▶ Listed records
──────────

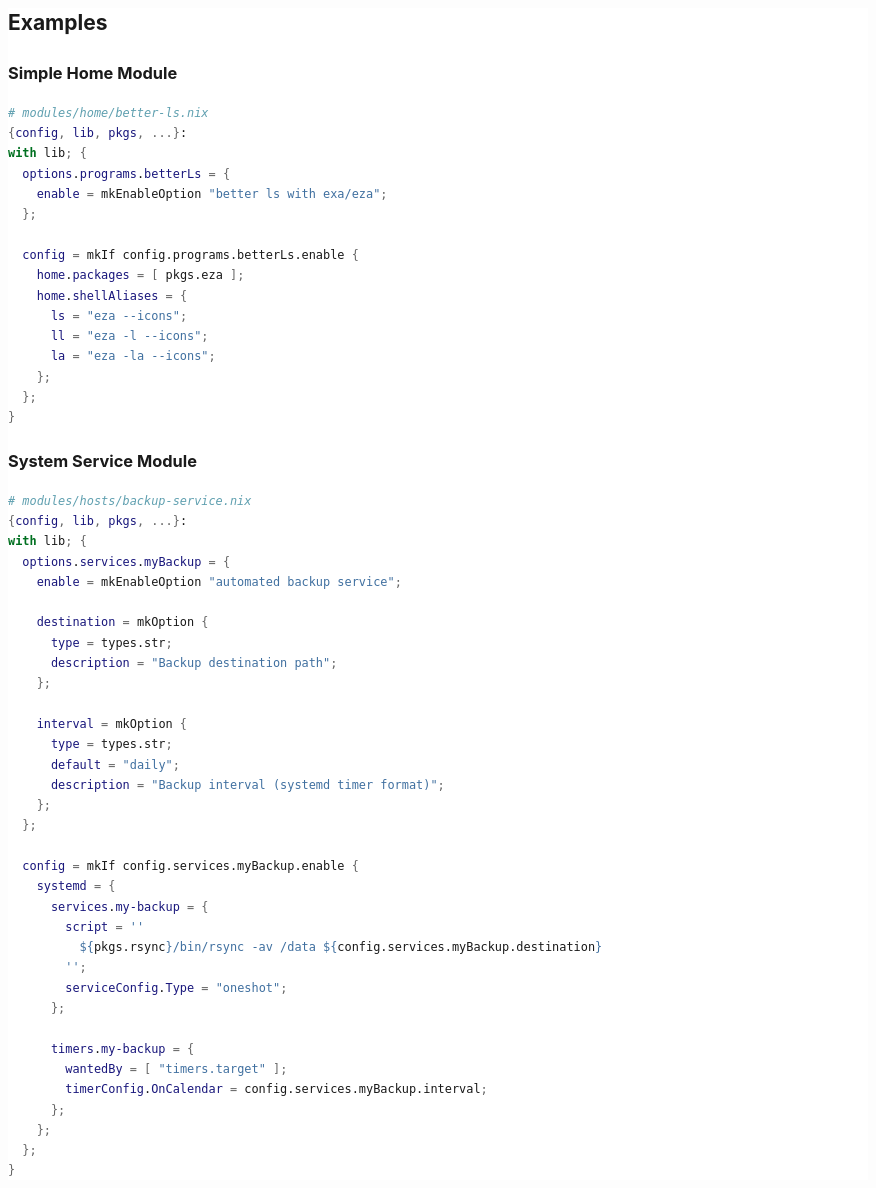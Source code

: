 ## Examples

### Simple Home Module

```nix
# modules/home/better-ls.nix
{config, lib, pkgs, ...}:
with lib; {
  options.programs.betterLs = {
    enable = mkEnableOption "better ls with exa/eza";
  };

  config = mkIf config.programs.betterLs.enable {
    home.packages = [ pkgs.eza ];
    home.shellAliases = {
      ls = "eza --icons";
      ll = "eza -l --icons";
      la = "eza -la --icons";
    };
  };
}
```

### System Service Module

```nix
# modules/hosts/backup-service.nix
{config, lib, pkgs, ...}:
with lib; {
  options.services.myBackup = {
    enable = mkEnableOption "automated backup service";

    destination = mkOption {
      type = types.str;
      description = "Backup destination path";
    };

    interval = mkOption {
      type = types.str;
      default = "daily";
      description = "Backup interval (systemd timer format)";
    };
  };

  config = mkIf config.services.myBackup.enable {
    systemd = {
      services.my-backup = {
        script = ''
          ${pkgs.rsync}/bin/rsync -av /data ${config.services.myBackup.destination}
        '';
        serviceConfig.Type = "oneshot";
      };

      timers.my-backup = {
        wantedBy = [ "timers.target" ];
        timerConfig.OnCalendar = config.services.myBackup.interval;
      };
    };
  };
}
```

──────────

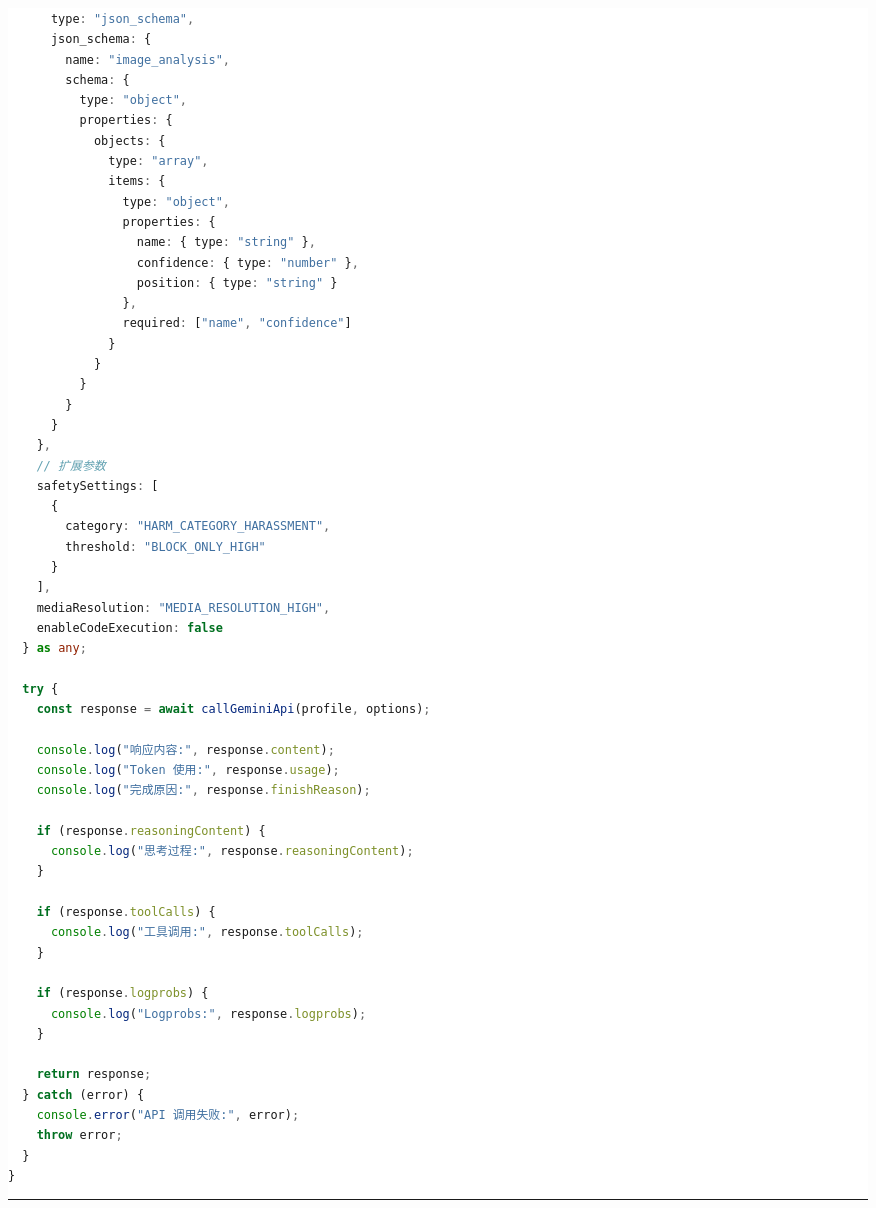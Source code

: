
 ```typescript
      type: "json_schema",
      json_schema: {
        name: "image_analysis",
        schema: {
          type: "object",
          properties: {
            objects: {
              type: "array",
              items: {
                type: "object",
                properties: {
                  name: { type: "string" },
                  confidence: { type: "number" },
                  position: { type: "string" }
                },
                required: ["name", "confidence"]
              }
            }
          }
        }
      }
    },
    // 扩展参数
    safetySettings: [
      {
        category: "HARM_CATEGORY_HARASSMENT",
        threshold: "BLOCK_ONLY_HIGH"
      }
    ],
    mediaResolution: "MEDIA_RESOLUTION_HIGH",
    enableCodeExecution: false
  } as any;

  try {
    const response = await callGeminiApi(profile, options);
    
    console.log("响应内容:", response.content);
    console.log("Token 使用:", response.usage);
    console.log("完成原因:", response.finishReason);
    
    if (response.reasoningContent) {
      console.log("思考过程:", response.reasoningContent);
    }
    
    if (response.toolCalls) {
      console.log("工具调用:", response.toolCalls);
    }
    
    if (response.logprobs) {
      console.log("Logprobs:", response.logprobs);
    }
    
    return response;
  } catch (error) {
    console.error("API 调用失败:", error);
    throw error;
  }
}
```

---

──────────

▶ Task prompt
Go through the entries. Report every line that contains the word "mkEnableOption".

▶ Solution to this problem
    enable = mkEnableOption "better ls with exa/eza";
    enable = mkEnableOption "automated backup service";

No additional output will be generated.